Building a custom external scorer (extending the Italian text corpus)

solyarisoftware commented 3 years ago

Hi all,

The topic is maybe in dataset / help wanted categories.

The problem: I want to build a custom scorer, trying to improve DeepSpeech transcript accuracy in specific closed-domain contexts, extending pre-trained Italian models available in this repo.

The two Italian pre-trained models are:

Here the official documentation about how to build a .scorer file:

https://deepspeech.readthedocs.io/en/v0.9.3/Scorer.html#reproducing-our-external-scorer

Some more points in the forum:

As far as I understand, you have two option to build the .scorer file:

Building it from scratch, using just a custom corpus of sentences. In this case, I know how to proceed: I create my custom text file, one sentence per line, and I generate the final scorer just following steps detailed in the above mentioned doc ("reproducing our external scorer" ) [3].
Extending it the pretrained sentences, adding custom sentences.

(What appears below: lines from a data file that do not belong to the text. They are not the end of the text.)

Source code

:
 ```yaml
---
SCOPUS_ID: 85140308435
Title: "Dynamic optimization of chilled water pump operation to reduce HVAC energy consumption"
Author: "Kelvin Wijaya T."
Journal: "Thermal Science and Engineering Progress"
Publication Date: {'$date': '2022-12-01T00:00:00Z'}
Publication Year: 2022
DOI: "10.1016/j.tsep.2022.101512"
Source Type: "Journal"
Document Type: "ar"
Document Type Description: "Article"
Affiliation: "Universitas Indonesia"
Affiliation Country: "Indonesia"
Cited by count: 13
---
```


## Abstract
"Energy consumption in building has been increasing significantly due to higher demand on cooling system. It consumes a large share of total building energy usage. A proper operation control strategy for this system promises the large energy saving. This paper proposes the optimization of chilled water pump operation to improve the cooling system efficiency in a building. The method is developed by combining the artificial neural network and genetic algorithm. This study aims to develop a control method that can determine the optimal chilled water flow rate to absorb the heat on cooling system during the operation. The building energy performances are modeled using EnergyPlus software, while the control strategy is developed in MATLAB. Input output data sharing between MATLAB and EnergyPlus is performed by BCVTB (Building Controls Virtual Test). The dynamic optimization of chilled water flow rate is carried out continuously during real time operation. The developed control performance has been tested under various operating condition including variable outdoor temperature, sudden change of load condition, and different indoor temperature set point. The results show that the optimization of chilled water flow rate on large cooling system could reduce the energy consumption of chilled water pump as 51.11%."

This is my preferred way to go, because I want to enhance the original corpus (of pretrained models) extending it with my closed-domain custom sentences, to verify, at the end f the day, if I get a better overall accuracy in the custom context.

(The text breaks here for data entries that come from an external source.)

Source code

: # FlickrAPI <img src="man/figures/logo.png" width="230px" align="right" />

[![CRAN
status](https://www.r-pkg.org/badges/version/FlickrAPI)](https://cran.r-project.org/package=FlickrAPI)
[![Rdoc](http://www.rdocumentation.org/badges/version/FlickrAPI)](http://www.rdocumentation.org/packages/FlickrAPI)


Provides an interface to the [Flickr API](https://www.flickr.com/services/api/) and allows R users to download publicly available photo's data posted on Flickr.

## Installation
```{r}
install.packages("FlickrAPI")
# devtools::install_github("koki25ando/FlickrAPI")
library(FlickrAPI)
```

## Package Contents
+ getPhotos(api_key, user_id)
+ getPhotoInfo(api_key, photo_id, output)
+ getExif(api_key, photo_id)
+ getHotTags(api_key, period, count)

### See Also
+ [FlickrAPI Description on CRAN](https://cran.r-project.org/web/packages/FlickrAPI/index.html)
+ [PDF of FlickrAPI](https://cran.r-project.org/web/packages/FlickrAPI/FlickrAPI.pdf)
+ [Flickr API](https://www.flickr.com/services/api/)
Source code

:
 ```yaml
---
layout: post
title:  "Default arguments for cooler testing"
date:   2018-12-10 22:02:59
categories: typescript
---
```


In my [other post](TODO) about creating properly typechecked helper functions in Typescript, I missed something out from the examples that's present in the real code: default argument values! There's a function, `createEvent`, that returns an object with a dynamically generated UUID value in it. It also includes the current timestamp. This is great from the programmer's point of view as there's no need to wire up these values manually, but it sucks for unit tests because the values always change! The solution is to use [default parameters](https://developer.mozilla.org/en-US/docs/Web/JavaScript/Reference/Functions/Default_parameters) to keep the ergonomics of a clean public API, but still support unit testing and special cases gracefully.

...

Now, for the English model, the document [3] states the original sentence corpus to be used/integrated is the LibreSpeech Corpus: http://www.openslr.org/resources/11/librispeech-lm-norm.txt.gz

Question: Where can I find the corresponding Italian corpus, used to build both Italian models [1] and [2]?

I can't find the corpus in this repo, but I found this file: https://github.com/MozillaItalia/voice-web/blob/master/server/data/it/frasi.txt

nevertheless it seems very short. It's maybe just a part? Which file has been used to generate the scorer of pretrained models [1] and [2]?

Thanks giorgio

Mte90 commented 3 years ago

CV tiny is just a Common Voice with few files for testing the tool.

The others is just just CV and M-AILABS (you can check the code in this repo).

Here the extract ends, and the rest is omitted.